A Assembleia Legislativa de Pernambuco (Alepe) manteve, nesta quinta-feira (29), por 31 votos a 6, o veto do governador Paulo Câmara ao projeto que pretendia impor aos presos que tivessem condições financeiras pagarem o custo das tornozeleiras eletrônicas no estado.
Em 29 de setembro, o governador vetou integralmente projeto de lei dos deputados estaduais Gustavo Gouveia (DEM) e Erick Lessa (PP).
O governador viu inconstitucionalidade na proposta e apontou as razões para o veto em mensagem enviada à Assembleia Legislativa de Pernambuco.
Defensorias Públicas do Estado e Federal, além da OAB, já tinham se posicionado contra a proposta.
Na sessão desta quinta na Alepe, seis deputados votaram pela derrubada do veto do governador: Álvaro Porto (PTB), Antônio Coelho (DEM), Clarissa Tercio (PSC), Priscila Krause (DEM), Romero Sales Filho (PTB) e Wanderson Florêncio (PSC).
Veja a mensagem enviada por Paulo Câmara em 29 de setembro explicando as razões do veto:
“Em que pese o distinto propósito do Projeto de Lei em referência, vejo-me obrigado a vetá-lo em sua totalidade, tendo em
vista a ausência de razoabilidade e a contrariedade ao disposto no inciso I do art. 22 da Constituição Federal de 1988.
Conforme razões apresentadas pelo Secretário de Justiça e Direitos Humanos, no Ofício nº 455/2020/GAB/SJDH, de 14 de
setembro de 2020, caso não seja vetado o Projeto de Lei em epígrafe, a legislação estadual imporia um novo dever geral ao preso, competência essa que foi privativamente reservada à União, nos termos do inciso I do art. 22 da Constituição Federal de 1988.
Com efeito, fosse o referido Projeto de Lei sancionado, seria criada uma nova modalidade de obrigação legal ou sanção que
excede às aplicadas ao condenado, quais sejam: a) privativa de liberdade, que se divide em reclusão e detenção; b) restritiva de direito, somente aplicável em substituição às penas privativas de liberdade nos casos autorizados em lei; c) multa, também conhecida como pena pecuniária.

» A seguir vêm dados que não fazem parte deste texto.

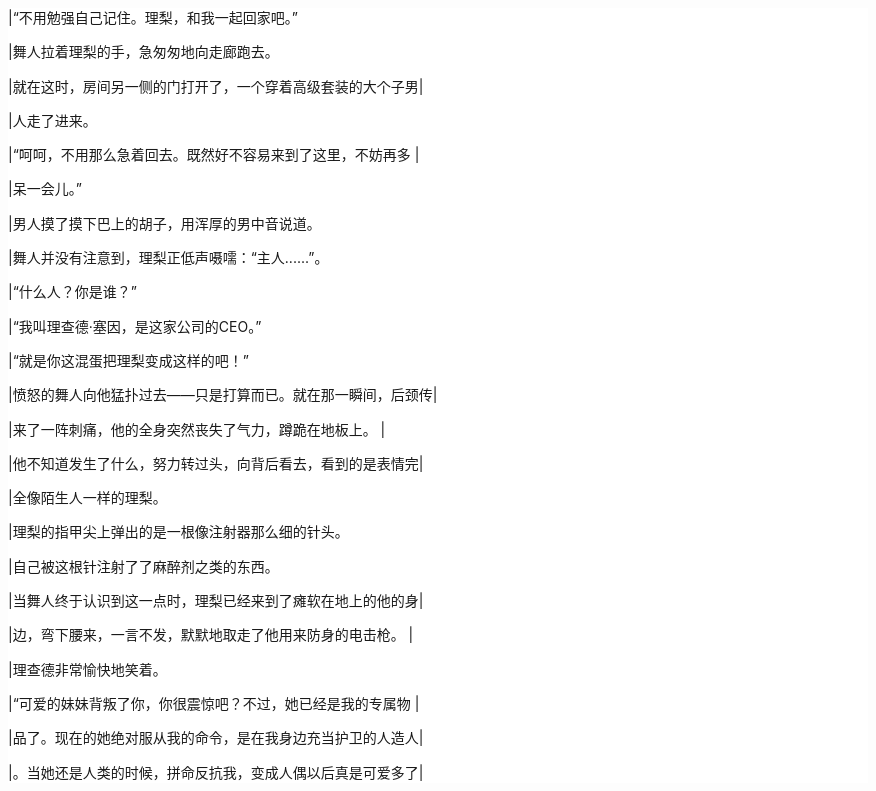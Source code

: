 |“不用勉强自己记住。理梨，和我一起回家吧。”

|舞人拉着理梨的手，急匆匆地向走廊跑去。

|就在这时，房间另一侧的门打开了，一个穿着高级套装的大个子男|

|人走了进来。

|“呵呵，不用那么急着回去。既然好不容易来到了这里，不妨再多 |

|呆一会儿。”

|男人摸了摸下巴上的胡子，用浑厚的男中音说道。

|舞人并没有注意到，理梨正低声嗫嚅：“主人......”。

|“什么人？你是谁？”

|“我叫理查德·塞因，是这家公司的CEO。”

|“就是你这混蛋把理梨变成这样的吧！”

|愤怒的舞人向他猛扑过去——只是打算而已。就在那一瞬间，后颈传|

|来了一阵刺痛，他的全身突然丧失了气力，蹲跪在地板上。 |

|他不知道发生了什么，努力转过头，向背后看去，看到的是表情完|

|全像陌生人一样的理梨。

|理梨的指甲尖上弹出的是一根像注射器那么细的针头。

|自己被这根针注射了了麻醉剂之类的东西。

|当舞人终于认识到这一点时，理梨已经来到了瘫软在地上的他的身|

|边，弯下腰来，一言不发，默默地取走了他用来防身的电击枪。 |

|理查德非常愉快地笑着。

|“可爱的妹妹背叛了你，你很震惊吧？不过，她已经是我的专属物 |

|品了。现在的她绝对服从我的命令，是在我身边充当护卫的人造人|

|。当她还是人类的时候，拼命反抗我，变成人偶以后真是可爱多了|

No entanto, as sanções penais, como se sabe, são aquelas previstas no Código Penal, portanto somente a lei federal é que poderia prever o referido ressarcimento de que trata o Projeto de Lei nº 394 e 439/2019.

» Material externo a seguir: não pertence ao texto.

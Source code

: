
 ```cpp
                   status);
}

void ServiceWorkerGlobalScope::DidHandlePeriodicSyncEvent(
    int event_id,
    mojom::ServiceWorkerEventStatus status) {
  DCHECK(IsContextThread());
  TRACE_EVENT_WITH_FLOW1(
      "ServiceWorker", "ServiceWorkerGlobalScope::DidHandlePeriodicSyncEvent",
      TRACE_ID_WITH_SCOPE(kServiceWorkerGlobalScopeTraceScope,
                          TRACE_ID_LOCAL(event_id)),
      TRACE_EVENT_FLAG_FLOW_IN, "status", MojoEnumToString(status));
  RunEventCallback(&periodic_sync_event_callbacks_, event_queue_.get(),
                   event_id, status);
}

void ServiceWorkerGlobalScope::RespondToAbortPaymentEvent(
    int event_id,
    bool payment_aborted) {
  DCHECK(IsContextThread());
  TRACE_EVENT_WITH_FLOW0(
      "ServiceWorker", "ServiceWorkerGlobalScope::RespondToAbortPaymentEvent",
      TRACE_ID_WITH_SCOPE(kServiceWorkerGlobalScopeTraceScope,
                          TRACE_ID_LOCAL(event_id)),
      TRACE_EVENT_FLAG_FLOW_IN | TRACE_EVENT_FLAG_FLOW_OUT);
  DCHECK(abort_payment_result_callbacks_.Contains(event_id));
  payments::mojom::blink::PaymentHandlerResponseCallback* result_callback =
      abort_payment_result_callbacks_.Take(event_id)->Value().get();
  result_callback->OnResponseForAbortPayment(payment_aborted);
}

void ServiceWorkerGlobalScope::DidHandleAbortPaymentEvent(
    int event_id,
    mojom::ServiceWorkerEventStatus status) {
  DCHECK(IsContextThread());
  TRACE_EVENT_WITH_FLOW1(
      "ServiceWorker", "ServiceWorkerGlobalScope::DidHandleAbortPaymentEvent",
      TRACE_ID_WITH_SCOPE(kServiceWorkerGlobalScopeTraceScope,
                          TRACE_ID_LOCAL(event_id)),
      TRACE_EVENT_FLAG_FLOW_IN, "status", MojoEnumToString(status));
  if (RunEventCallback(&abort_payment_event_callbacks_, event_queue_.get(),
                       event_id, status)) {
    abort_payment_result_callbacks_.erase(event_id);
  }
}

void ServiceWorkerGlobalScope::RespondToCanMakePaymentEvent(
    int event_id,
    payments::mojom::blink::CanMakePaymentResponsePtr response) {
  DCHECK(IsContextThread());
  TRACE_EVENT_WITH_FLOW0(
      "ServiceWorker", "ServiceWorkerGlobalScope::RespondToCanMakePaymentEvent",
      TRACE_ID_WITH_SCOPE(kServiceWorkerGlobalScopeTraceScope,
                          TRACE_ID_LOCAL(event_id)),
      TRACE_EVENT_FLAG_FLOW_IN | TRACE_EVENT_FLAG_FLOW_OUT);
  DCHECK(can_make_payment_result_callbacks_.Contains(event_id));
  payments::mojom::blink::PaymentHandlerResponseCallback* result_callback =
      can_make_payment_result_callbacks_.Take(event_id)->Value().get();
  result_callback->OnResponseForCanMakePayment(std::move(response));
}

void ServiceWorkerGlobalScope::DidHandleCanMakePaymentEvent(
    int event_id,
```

Por outro lado, deve-se ressaltar que a única hipótese de ressarcimento pecuniário por pessoa privada de liberdade advém
da regra prevista no art. 29 da Lei Federal nº 7.210 (Lei de Execução Penal – LEP), de 11 de julho de 1984, que dispõe sobre o trabalho
remunerado do preso e sua destinação. Matéria, pois, já regulamentada por lei federal, sobre que não poderia a legislação estadual pretender dispor, salvo expressa delegação por lei complementar federal nos termos do parágrafo único do art. 22 da Constituição Federal.
Com base nessas razões, o Secretário de Justiça e Direitos Humanos chega à seguinte conclusão quanto a exigir do
condenado preso o ressarcimento pelo uso e manutenção de equipamentos de monitoramento eletrônico por lei estadual:
“Inobstante a impossibilidade de constituição de obrigação pecuniária, que não seja através da regra do art. 29, da LEP, a
proposição amplia a obrigação ao preso provisório sem permissivo legal.”
Como consequência de suas razões, torna-se claro que a matéria ora disposta no Projeto de Lei insere-se no âmbito do
direito penal e processual penal nos termos do inciso I do art. 22 da Constituição Federal, razão por que me vejo obrigado a vetá-lo”, justificou o governador na mensagem à Alepe.